BERLIN — Former German Chancellor Helmut Kohl admitted Tuesday that he kept secret bank accounts to finance his party's campaigns, taking responsibility for an affair that may tarnish his standing as a leading European statesman.
After being grilled for three hours by leaders of his Christian Democratic Union, or CDU, Kohl said he regretted a "lack of transparency" but dismissed charges that he had been bribed during his 16 years as chancellor.
"I reject in the strongest terms all the allegations . . . that political decisions made by me could be bought," Kohl said at a news conference.
Kohl, 69, did not say what the source of the funding was or how much was handed over to whom.

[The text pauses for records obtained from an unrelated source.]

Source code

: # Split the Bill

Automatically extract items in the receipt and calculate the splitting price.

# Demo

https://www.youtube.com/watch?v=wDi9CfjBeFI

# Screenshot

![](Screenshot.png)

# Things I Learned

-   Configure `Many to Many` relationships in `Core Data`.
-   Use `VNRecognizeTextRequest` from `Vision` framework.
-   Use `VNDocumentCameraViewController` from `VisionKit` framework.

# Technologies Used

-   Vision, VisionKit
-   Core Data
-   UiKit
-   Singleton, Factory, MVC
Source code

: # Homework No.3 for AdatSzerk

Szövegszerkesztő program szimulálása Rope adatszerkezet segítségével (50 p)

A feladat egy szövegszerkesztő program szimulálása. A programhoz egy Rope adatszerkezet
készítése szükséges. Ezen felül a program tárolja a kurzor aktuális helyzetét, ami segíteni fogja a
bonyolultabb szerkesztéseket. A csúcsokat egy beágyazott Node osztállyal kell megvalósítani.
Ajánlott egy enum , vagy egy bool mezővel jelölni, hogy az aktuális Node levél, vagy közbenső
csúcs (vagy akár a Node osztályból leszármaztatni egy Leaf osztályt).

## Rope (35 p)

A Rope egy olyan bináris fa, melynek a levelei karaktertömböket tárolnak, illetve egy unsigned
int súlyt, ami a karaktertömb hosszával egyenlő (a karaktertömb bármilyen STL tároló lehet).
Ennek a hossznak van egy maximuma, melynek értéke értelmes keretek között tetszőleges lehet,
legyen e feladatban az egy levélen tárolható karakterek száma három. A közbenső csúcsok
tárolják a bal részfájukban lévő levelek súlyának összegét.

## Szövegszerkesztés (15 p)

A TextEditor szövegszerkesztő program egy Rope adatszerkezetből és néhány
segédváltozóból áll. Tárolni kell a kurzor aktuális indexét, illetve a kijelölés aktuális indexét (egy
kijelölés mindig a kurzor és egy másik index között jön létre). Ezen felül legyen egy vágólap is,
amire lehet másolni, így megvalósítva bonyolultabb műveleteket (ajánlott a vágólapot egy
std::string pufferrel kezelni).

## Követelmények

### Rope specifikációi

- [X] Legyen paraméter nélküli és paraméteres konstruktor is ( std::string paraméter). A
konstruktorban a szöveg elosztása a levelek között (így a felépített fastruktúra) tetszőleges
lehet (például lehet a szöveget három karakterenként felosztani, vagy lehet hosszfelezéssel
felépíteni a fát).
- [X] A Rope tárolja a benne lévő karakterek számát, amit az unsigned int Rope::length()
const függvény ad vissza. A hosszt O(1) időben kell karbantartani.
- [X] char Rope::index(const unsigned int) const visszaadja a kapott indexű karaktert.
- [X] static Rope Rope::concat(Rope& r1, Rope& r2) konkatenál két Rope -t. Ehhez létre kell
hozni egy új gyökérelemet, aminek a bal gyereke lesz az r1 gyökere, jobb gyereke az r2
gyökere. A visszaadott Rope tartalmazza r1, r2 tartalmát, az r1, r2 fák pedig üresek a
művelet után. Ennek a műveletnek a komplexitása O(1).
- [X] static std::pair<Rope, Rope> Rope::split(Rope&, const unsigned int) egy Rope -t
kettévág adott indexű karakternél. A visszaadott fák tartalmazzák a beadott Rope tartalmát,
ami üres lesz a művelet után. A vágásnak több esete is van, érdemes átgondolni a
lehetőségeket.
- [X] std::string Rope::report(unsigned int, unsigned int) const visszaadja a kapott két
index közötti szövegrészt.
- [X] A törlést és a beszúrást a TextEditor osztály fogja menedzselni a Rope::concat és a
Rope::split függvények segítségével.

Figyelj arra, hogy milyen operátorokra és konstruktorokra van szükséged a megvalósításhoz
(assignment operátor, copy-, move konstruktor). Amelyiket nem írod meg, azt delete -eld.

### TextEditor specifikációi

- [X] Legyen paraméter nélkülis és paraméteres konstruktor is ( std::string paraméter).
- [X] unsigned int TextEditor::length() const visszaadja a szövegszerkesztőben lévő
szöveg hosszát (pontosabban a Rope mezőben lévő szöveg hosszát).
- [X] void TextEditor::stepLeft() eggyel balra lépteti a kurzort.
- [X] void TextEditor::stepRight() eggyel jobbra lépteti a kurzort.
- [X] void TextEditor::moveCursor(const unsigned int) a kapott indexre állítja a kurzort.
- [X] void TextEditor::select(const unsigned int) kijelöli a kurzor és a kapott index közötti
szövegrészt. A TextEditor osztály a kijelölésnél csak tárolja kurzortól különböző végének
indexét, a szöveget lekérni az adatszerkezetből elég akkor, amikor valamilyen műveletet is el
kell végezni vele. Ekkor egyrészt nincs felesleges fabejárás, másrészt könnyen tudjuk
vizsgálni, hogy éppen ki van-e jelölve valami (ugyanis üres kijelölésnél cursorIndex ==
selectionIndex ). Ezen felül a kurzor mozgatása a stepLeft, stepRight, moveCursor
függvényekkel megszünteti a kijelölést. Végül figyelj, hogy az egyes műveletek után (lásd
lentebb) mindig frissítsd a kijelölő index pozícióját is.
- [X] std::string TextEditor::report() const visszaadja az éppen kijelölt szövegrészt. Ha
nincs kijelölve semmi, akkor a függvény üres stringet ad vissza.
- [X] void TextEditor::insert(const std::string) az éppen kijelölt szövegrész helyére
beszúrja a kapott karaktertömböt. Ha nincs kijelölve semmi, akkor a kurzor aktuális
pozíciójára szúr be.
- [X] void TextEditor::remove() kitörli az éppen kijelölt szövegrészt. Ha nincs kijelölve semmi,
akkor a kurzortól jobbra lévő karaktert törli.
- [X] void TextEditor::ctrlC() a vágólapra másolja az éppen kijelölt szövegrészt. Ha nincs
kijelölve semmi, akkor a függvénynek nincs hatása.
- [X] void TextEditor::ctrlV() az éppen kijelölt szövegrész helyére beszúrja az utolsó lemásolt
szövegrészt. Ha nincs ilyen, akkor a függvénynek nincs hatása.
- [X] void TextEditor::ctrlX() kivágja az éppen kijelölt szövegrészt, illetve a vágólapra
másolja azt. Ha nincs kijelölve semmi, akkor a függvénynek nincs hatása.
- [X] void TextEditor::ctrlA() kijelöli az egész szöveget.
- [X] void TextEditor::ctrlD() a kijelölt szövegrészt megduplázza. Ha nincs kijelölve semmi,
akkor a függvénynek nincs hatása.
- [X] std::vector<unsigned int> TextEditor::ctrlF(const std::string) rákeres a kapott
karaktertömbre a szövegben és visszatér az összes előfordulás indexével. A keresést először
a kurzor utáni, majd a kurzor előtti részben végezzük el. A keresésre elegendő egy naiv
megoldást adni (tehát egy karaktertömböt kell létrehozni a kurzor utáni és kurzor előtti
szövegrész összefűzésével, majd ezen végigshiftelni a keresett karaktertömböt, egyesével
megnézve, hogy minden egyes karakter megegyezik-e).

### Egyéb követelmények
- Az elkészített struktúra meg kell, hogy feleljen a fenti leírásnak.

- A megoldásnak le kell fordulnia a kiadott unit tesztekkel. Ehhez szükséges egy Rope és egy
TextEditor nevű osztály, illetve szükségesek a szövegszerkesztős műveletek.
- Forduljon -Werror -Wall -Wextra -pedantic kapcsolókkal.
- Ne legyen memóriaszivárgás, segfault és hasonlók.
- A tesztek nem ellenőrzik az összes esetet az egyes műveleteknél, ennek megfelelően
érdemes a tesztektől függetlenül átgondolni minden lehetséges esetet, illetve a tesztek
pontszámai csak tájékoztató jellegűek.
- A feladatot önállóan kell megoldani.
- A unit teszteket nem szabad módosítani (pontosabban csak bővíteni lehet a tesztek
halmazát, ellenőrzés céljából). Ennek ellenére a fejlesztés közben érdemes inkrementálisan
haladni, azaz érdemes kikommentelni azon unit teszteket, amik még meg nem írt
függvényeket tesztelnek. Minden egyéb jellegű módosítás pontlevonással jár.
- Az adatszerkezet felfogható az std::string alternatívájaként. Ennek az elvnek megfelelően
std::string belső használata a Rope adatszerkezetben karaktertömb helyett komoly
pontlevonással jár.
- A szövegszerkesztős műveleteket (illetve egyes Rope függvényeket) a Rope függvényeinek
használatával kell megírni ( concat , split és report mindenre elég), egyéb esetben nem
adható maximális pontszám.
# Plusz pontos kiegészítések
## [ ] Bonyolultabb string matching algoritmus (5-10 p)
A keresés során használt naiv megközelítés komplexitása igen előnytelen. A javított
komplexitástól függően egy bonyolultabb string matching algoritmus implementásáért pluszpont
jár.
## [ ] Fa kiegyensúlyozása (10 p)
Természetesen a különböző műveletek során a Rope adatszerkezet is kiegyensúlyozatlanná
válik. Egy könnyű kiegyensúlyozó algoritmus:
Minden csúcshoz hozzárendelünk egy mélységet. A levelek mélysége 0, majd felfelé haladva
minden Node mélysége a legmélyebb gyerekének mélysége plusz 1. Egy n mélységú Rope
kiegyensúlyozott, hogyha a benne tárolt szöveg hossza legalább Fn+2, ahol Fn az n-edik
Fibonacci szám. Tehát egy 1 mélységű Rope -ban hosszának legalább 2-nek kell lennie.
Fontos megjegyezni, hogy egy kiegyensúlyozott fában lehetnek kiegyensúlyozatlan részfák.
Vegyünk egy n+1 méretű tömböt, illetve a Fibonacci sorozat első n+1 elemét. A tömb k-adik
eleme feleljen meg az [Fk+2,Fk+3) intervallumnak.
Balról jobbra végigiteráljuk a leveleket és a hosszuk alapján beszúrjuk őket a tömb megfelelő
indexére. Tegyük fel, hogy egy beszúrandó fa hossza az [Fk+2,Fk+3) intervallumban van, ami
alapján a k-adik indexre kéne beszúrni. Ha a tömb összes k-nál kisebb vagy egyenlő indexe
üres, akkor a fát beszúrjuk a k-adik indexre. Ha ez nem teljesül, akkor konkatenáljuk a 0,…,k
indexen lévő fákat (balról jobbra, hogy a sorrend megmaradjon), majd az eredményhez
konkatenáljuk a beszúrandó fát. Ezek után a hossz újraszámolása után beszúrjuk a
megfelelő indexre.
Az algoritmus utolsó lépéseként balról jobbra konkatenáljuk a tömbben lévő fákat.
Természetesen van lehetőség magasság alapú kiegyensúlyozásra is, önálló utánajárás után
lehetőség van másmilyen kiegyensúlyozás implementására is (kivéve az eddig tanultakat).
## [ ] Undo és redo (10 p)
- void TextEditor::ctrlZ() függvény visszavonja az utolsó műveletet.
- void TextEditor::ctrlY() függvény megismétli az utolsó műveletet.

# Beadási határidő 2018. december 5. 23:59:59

The meeting was called after demands arose for Kohl to explain revelations from senior CDU officials that the party used secret accounts to hide campaign donations.

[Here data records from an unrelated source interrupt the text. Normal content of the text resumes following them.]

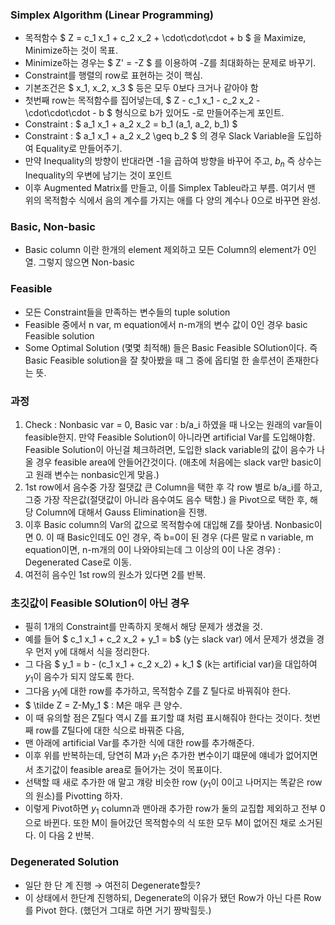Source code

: 
### Simplex Algorithm (Linear Programming)

- 목적함수 $ Z = c_1 x_1 + c_2 x_2 + \cdot\cdot\cdot + b $ 을 Maximize, Minimize하는 것이 목표.
- Minimize하는 경우는 $ Z' = -Z $ 를 이용하여 -Z를 최대화하는 문제로 바꾸기.
- Constraint를 행렬의 row로 표현하는 것이 핵심.
- 기본조건은 $ x_1, x_2, x_3 $ 등은 모두 0보다 크거나 같아야 함
- 첫번째 row는 목적함수를 집어넣는데, $ Z - c_1 x_1 - c_2 x_2 - \cdot\cdot\cdot - b $ 형식으로 b가 있어도 -로 만들어주는게 포인트.
- Constraint : $ a_1 x_1 + a_2 x_2 = b_1 (a_1, a_2,  b_1) $
- Constraint : $ a_1 x_1 + a_2 x_2 \geq b_2 $ 의 경우 Slack Variable을 도입하여 Equality로 만들어주기.
- 만약 Inequality의 방향이 반대라면 -1을 곱하여 방향을 바꾸어 주고, $b_n$ 즉 상수는 Inequality의 우변에 남기는 것이 포인트
- 이후 Augmented Matrix를 만들고, 이를 Simplex Tableu라고 부름. 여기서 맨 위의 목적함수 식에서 음의 계수를 가지는 애를 다 양의 계수나 0으로 바꾸면 완성.

### Basic, Non-basic

- Basic column 이란 한개의 element 제외하고 모든 Column의 element가 0인 열. 그렇지 않으면 Non-basic

### Feasible

- 모든 Constraint들을 만족하는 변수들의 tuple solution
- Feasible 중에서 n var, m equation에서 n-m개의 변수 값이 0인 경우 basic Feasible solution
- Some Optimal Solution (몇몇 최적해) 들은 Basic Feasible SOlution이다. 즉 Basic Feasible solution을 잘 찾아봤을 때 그 중에 옵티멀 한 솔루션이 존재한다는 뜻.

### 과정

1. Check : Nonbasic var = 0, Basic var : b/a_i 하였을 때 나오는 원래의 var들이 feasible한지. 만약 Feasible Solution이 아니라면 artificial Var를 도입해야함. Feasible Solution이 아닌걸 체크하려면, 도입한 slack variable의 값이 음수가 나올 경우 feasible area에 안들어간것이다. (애초에 처음에는 slack var만 basic이고 원래 변수는 nonbasic인게 맞음.)
2. 1st row에서 음수중 가장 절댓값 큰 Column을 택한 후 각 row 별로 b/a_i를 하고, 그중 가장 작은값(절댓값이 아니라 음수여도 음수 택함.) 을 Pivot으로 택한 후, 해당 Column에 대해서 Gauss Elimination을 진행.
3. 이후 Basic column의 Var의 값으로 목적함수에 대입해 Z를 찾아냄. Nonbasic이면 0. 이 때 Basic인데도 0인 경우, 즉 b=0이 된 경우 (다른 말로 n variable, m equation이면, n-m개의 0이 나와야되는데 그 이상의 0이 나온 경우) : Degenerated Case로 이동.
4. 여전히 음수인 1st row의 원소가 있다면 2를 반복.

### 초깃값이 Feasible SOlution이 아닌 경우

- 필히 1개의 Constraint를 만족하지 못해서 해당 문제가 생겼을 것.
- 예를 들어 $ c_1 x_1 + c_2 x_2 + y_1 = b$  (y는 slack var) 에서 문제가 생겼을 경우 먼저 y에 대해서 식을 정리한다.
- 그 다음 $ y_1 = b - (c_1 x_1 + c_2 x_2) + k_1 $ (k는 artificial var)을 대입하여 $y_1$이 음수가 되지 않도록 한다.
- 그다음 $y_1$에 대한 row를 추가하고, 목적함수 Z를 Z 틸다로 바꿔줘야 한다.
- $ \tilde Z = Z-My_1 $ : M은 매우 큰 양수.
- 이 때 유의할 점은 Z틸다 역시 Z를 표기할 떄 처럼 표시해줘야 한다는 것이다. 첫번째 row를 Z틸다에 대한 식으로 바꿔준 다음,
- 맨 아래에 artificial Var를 추가한 식에 대한 row를 추가해준다.
- 이후 위를 반복하는데, 당연히 M과 $y_1$은 추가한 변수이기 떄문에 얘네가 없어지면서 초기값이 feasible area로 들어가는 것이 목표이다.
- 선택할 때 새로 추가한 애 말고 걔랑 비슷한 row ($y_1$이 0이고 나머지는 똑같은 row의 원소)를 Pivotting 하자.
- 이렇게 Pivot하면 $y_1$ column과 맨아래 추가한 row가 둘의 교집합 제외하고 전부 0으로 바뀐다. 또한 M이 들어갔던 목적함수의 식 또한 모두 M이 없어진 채로 소거된다. 이 다음 2 반복.

### Degenerated Solution

- 일단 한 단 계 진행 → 여전히 Degenerate할듯?
- 이 상태에서 한단계 진행하되, Degenerate의 이유가 됐던 Row가 아닌 다른 Row를 Pivot 한다. (했던거 그대로 하면 거기 짱박힐듯.)
<script>
  window.MathJax = {
    tex: {
      macros: {
        R: "\\\\mathbb{R}",
        N: "\\\\mathbb{N}",
        Z: "\\\\mathbb{Z}",
        Q: "\\\\mathbb{Q}",
        C: "\\\\mathbb{C}",
        proj: "\\\\operatorname{proj}",
        rank: "\\\\operatorname{rank}",
        im: "\\\\operatorname{im}",
        dom: "\\\\operatorname{dom}",
        codom: "\\\\operatorname{codom}",
        argmax: "\\\\operatorname*{arg\\,max}",
        argmin: "\\\\operatorname*{arg\\,min}",
        "\\{": "\\\\lbrace",
        "\\}": "\\\\rbrace",
        sub: "\\\\subset",
        sup: "\\\\supset",
        sube: "\\\\subseteq",
        supe: "\\\\supseteq"
      },
      tags: "ams",
      strict: false, 
      inlineMath: [["$", "$"], ["\\\\(", "\\\\)"]],
      displayMath: [["$$", "$$"], ["\\\\[", "\\\\]"]]
    },
    options: {
      skipHtmlTags: ["script", "noscript", "style", "textarea", "pre"]
    }
  };
</script>
<script async src="https://cdn.jsdelivr.net/npm/mathjax@3/es5/tex-mml-chtml.js"></script>

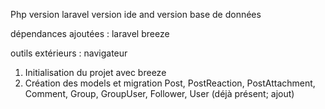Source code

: Php version
laravel version
ide and version
base de données

dépendances ajoutées : 
    laravel breeze

outils extérieurs :
    navigateur

1. Initialisation du projet avec breeze
2. Création des models et migration
   Post, PostReaction, PostAttachment, Comment, Group, GroupUser, Follower, User (déjà présent; ajout)
   
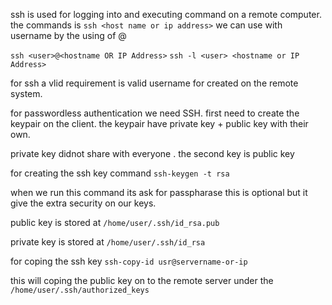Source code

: ssh is used for logging into and executing command on a remote computer. the commands is 
`ssh <host name or ip address>`
we can use with username by the using of @ 

`ssh <user>@<hostname OR IP Address>`
`ssh -l <user> <hostname or IP Address>`

for ssh a vlid requirement is valid username for created on the remote system.

for passwordless authentication we need SSH. first need to create the keypair on the client. the keypair have private key + public key with their own.

private key didnot share with everyone . the second key is public key

for creating the ssh key command `ssh-keygen -t rsa`

when we run this command its ask for passpharase this is optional but it give the extra security on our keys.

public key is stored at `/home/user/.ssh/id_rsa.pub`

private key is stored at `/home/user/.ssh/id_rsa`

for coping the ssh key `ssh-copy-id usr@servername-or-ip`

this will coping the public key on to the remote server under the `/home/user/.ssh/authorized_keys`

Kohl's tenure, during which he became the architect of German reunification, ended with an election defeat last year. He sits on a parliamentary back bench but remains influential as the CDU's first honorary chairman.
The affair has snowballed from an investigation of tax irregularities surrounding an arms dealer's $530,000 cash donation to the CDU in 1991.
Chancellor Gerhard Schroeder's Social Democrats said Kohl had failed to fully answer the questions raised and accused the former leader of acting like a monarch.
"Kohl's declaration was unsatisfactory," said Franz Muentefering, general secretary of the Social Democrats. "No one is above the law, not even Helmut Kohl. He may have felt like king of the CDU. But we did away with feudal lords 150 years ago."